Eating the World

Cerveza de los Muertos: Minerva's New Favorite Mexican Beer

If you think Mexican beers are all about the light and dark lagers, think again. A new Mexican brewery made it's way north of the border, and it brought everything except for a cliched Mexican lager.

See also: 3 Tips for Avoiding Beer Tragedies of the Mexican Variety

With clever names like Hop on or Die, Pay the Ferryman, Death Becomes You, Immortal Beloved and Death Rides a Pale Horse, Cerveza de los Muertos -- otherwise known as Day of the Dead Beer -- is clearly courting the American market with stylish calavera imagery now associated with all things Mexican in this country.

But stylish they are, and for the most part, the beer inside has more than enough substance to keep it on the shelves of Tops Liquors in Tempe, where a six-pack of this Tecate, Baja California, brewed and bottled beer will set you back a hefty $10.99.

Only two of Cerveza de los Muertos' six beers, brewed by Cervecería Mexicana, go past being just another decent and drinkable beer to note worthy. An English style IPA, Hop on or Die, is heavy handed on the hoppy bitterness just enough to balance out the florals, resulting in a smooth copper toned beer; this isn't an over-hopped West Coast style IPA hiding poor quality with a palate-wrecking quantity of hops, it is smooth, delicate and well balanced.

Pay the Ferryman, the porter is full bodied yet light enough to be drinkable year round, with a deep brown color and red highlights. Creamy with caramel and coffee notes, rich on the malts with a hoppy finish, this is pleasant surprise out of a micro-brewery from a country known for producing mainly lagers.

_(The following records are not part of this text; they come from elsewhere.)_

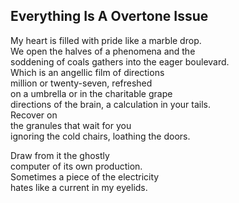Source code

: Everything Is A Overtone Issue
------------------------------
My heart is filled with pride like a marble drop.  
We open the halves of a phenomena and the  
soddening of coals gathers into the eager boulevard.  
Which is an angellic film of directions  
million or twenty-seven, refreshed  
on a umbrella or in the charitable grape  
directions of the brain, a calculation in your tails.  
Recover on  
the granules that wait for you  
ignoring the cold chairs, loathing the doors.  
  
Draw from it the ghostly  
computer of its own production.  
Sometimes a piece of the electricity  
hates like a current in my eyelids.  
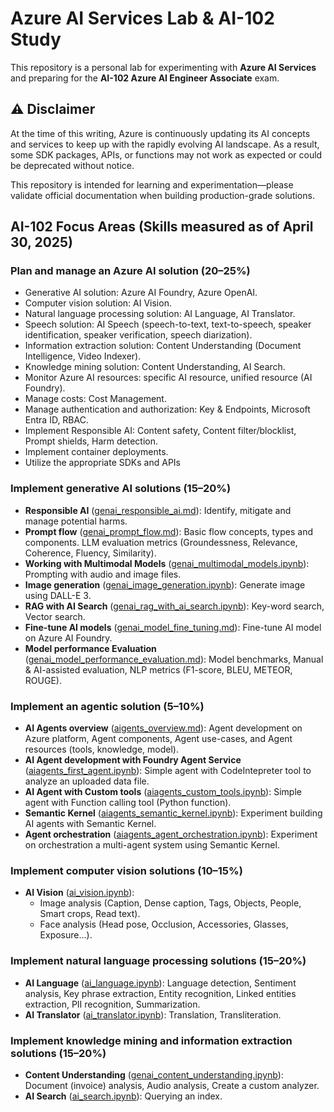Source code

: # Azure AI Services Lab & AI-102 Study

This repository is a personal lab for experimenting with **Azure AI Services** and preparing for the **AI-102 Azure AI Engineer Associate** exam.

## ⚠️ Disclaimer

At the time of this writing, Azure is continuously updating its AI concepts and services to keep up with the rapidly evolving AI landscape. As a result, some SDK packages, APIs, or functions may not work as expected or could be deprecated without notice. 

This repository is intended for learning and experimentation—please validate official documentation when building production-grade solutions.

## AI-102 Focus Areas (Skills measured as of April 30, 2025)

### Plan and manage an Azure AI solution (20–25%)

- Generative AI solution: Azure AI Foundry, Azure OpenAI.
- Computer vision solution: AI Vision.
- Natural language processing solution: AI Language, AI Translator.
- Speech solution: AI Speech (speech-to-text, text-to-speech, speaker identification, speaker verification, speech diarization).
- Information extraction solution: Content Understanding (Document Intelligence, Video Indexer).
- Knowledge mining solution: Content Understanding, AI Search.
- Monitor Azure AI resources: specific AI resource, unified resource (AI Foundry).
- Manage costs: Cost Management.
- Manage authentication and authorization: Key & Endpoints, Microsoft Entra ID, RBAC.
- Implement Responsible AI: Content safety, Content filter/blocklist, Prompt shields, Harm detection.
- Implement container deployments.
- Utilize the appropriate SDKs and APIs

### Implement generative AI solutions (15–20%)

- **Responsible AI** ([genai_responsible_ai.md](genai_responsible_ai.md)): Identify, mitigate and manage potential harms.
- **Prompt flow** ([genai_prompt_flow.md](genai_prompt_flow.md)): Basic flow concepts, types and components. LLM evaluation metrics (Groundessness, Relevance, Coherence, Fluency, Similarity).
- **Working with Multimodal Models** ([genai_multimodal_models.ipynb](genai_multimodal_models.ipynb)): Prompting with audio and image files.
- **Image generation** ([genai_image_generation.ipynb](genai_image_generation.ipynb)): Generate image using DALL-E 3.
- **RAG with AI Search** ([genai_rag_with_ai_search.ipynb](genai_rag_with_ai_search.ipynb)): Key-word search, Vector search.
- **Fine-tune AI models** ([genai_model_fine_tuning.md](genai_model_fine_tuning.md)): Fine-tune AI model on Azure AI Foundry.
- **Model performance Evaluation** ([genai_model_performance_evaluation.md](genai_model_performance_evaluation.md)): Model benchmarks, Manual & AI-assisted evaluation, NLP metrics (F1-score, BLEU, METEOR, ROUGE).

### Implement an agentic solution (5–10%)

- **AI Agents overview** ([aigents_overview.md](aigents_overview.md)): Agent development on Azure platform, Agent components, Agent use-cases, and Agent resources (tools, knowledge, model).
- **AI Agent development with Foundry Agent Service** ([aiagents_first_agent.ipynb](aiagents_first_agent.ipynb)): Simple agent with CodeIntepreter tool to analyze an uploaded data file.
- **AI Agent with Custom tools** ([aiagents_custom_tools.ipynb](aiagents_custom_tools.ipynb)): Simple agent with Function calling tool (Python function).
- **Semantic Kernel** ([aiagents_semantic_kernel.ipynb](aiagents_semantic_kernel.ipynb)): Experiment building AI agents with Semantic Kernel.
- **Agent orchestration** ([aiagents_agent_orchestration.ipynb](aiagents_agent_orchestration.ipynb)): Experiment on orchestration a multi-agent system using Semantic Kernel.

### Implement computer vision solutions (10–15%)

- **AI Vision** ([ai_vision.ipynb](ai_vision.ipynb)): 
    - Image analysis (Caption, Dense caption, Tags, Objects, People, Smart crops, Read text).
    - Face analysis (Head pose, Occlusion, Accessories, Glasses, Exposure...).

### Implement natural language processing solutions (15–20%)

- **AI Language** ([ai_language.ipynb](ai_language.ipynb)): Language detection, Sentiment analysis, Key phrase extraction, Entity recognition, Linked entities extraction, PII recognition, Summarization.
- **AI Translator** ([ai_translator.ipynb](ai_translator.ipynb)): Translation, Transliteration.

### Implement knowledge mining and information extraction solutions (15–20%)

- **Content Understanding** ([genai_content_understanding.ipynb](genai_content_understanding.ipynb)): Document (invoice) analysis, Audio analysis, Create a custom analyzer.
- **AI Search** ([ai_search.ipynb](ai_search.ipynb)): Querying an index.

My only beef with Cerveza de los Muertos, aside from the relatively expensive price? The twist off bottle caps. Growing up in Mexico, you learn to open up a bottle against almost anything, due to those ever so popular glass soda bottles. If you don't work for your refreshment, or inebriation, is it worth it?

As proprietor of Muñeca Mexicana handcrafted food, Minerva Orduno Rincon makes everything from mole poblano to goat milk caramel to spiced (not spicy) cocoa. She's taking a summer break from farmers markets, but she'll be back in the fall.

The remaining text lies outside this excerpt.